◆ **ACTIVITY**:
Scan the entries below. Return every line that includes "personal".

[[ THE INPUT, beginning ]]

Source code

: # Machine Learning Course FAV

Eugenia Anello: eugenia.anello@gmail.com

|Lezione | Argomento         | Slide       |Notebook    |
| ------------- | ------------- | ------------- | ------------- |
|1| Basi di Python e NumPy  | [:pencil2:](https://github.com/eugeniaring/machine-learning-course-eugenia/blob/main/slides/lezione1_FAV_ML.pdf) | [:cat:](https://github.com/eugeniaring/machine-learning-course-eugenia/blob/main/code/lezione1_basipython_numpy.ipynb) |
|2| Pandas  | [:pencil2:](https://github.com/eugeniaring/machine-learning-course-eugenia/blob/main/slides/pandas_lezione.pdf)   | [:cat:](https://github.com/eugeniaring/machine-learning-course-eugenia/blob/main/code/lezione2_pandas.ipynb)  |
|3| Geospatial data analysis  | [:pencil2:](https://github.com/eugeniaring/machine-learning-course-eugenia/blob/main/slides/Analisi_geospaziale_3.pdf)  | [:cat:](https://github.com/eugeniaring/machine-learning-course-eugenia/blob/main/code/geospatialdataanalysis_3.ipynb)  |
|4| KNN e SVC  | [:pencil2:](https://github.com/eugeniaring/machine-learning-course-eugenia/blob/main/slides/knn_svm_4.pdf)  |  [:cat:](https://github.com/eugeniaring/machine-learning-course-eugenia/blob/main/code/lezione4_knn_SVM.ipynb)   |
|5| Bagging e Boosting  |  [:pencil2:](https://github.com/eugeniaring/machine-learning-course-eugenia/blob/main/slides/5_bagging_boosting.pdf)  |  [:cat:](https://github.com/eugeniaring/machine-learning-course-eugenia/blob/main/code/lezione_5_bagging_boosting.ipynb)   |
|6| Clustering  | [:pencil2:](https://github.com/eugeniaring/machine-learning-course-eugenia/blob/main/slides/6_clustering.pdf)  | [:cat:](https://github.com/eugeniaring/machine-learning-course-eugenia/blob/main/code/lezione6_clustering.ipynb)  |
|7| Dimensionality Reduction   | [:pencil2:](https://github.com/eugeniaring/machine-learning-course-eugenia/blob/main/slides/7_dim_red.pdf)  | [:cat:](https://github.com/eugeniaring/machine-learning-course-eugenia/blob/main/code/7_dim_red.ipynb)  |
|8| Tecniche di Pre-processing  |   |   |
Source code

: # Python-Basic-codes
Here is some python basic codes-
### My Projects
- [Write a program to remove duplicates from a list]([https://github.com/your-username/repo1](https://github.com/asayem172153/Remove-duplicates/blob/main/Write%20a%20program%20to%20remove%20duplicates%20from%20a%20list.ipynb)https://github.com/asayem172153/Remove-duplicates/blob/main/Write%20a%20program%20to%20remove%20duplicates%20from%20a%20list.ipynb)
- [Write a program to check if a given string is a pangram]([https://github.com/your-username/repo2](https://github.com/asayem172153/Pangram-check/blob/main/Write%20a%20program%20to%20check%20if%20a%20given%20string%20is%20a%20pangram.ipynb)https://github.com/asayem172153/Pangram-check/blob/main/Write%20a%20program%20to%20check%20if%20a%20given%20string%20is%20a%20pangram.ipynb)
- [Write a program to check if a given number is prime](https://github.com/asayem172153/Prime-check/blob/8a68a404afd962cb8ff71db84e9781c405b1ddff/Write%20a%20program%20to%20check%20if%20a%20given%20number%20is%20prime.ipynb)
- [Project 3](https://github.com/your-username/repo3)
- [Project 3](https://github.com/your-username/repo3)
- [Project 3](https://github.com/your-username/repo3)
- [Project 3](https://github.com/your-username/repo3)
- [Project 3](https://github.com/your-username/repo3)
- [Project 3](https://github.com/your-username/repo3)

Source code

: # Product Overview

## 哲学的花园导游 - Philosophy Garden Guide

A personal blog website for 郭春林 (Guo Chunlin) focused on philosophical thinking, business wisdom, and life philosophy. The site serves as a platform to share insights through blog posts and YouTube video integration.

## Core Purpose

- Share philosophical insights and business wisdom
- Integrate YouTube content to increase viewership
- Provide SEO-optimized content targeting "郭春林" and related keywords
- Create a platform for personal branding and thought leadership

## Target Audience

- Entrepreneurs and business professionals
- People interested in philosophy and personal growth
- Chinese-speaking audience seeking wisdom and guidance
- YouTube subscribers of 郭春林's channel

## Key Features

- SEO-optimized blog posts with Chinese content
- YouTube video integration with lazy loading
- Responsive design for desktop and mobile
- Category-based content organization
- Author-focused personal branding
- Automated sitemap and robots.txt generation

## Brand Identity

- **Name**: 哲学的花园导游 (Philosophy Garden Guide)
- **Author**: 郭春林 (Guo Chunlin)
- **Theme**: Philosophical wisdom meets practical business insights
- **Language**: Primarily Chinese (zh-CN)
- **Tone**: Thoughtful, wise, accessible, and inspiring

[[ THE INPUT, end ]]

◆ **FINISHED EXERCISE**:
A personal blog website for 郭春林 (Guo Chunlin) focused on philosophical thinking, business wisdom, and life philosophy. The site serves as a platform to share insights through blog posts and YouTube video integration.
- Create a platform for personal branding and thought leadership
- People interested in philosophy and personal growth
- Author-focused personal branding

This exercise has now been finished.